This is a terrific story, starting with the white suburban women doing Indivisible and moving on to the young people of color doing amazingly creative voter reg and engagement. It is worth your time for you to CLICK.
Black Voters Matter, a regional network engaging rural black communities in the South, instructs volunteers to knock on every door on the block, not just the ones on the walk list, and bring up local issues rather than stump for a particular candidate. When organizers learned that black parents in Pensacola, Fla., were angry about the lack of minority representation on local school boards, Black Voters Matter urged voters to the polls. Black turnout in the Democratic gubernatorial primary helped deliver the party's nomination to Andrew Gillum, who may become Florida's first black governor. "Once you can get them to turn out, they'll vote for Gillum," says Cliff Albright, co-founder of Black Voters Matter. "But the thing that got them to show up is those local issues."

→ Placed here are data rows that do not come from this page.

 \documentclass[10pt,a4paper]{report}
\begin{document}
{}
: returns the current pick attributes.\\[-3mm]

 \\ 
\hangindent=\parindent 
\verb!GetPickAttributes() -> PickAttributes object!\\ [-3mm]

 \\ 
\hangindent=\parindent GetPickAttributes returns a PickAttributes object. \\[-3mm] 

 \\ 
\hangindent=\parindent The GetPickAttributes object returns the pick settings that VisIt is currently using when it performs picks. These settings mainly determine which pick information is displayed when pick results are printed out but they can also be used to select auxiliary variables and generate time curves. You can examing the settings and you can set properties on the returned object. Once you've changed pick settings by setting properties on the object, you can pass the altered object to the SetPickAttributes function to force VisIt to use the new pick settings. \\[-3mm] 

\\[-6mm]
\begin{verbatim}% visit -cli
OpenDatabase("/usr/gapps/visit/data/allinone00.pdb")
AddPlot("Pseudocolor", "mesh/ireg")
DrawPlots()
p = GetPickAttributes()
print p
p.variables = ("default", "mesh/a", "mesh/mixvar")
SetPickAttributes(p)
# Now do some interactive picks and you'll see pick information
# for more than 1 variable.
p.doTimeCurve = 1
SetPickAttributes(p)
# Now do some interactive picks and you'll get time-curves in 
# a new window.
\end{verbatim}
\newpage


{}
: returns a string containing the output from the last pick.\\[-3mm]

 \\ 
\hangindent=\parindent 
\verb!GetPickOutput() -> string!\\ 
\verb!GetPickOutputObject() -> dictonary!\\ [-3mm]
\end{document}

Sometimes getting attention requires getting creative. Jolt organized a quinceañera at the Texas capitol building in Austin to protest a state immigration law, and has spent the past year hosting monthly parties featuring traditional Latin American food to register Latino students to vote. The goal is to reach people like 21-year-old Henry Aguirre, who was parked near the tacos at the Jolt party in Dallas. Aguirre didn't vote in the 2016 election. Now he's trying to atone for his apathy, registering more than 100 voters since Labor Day. "I feel like I wasn't completely living up to being an American," he says, "because I wasn't voting."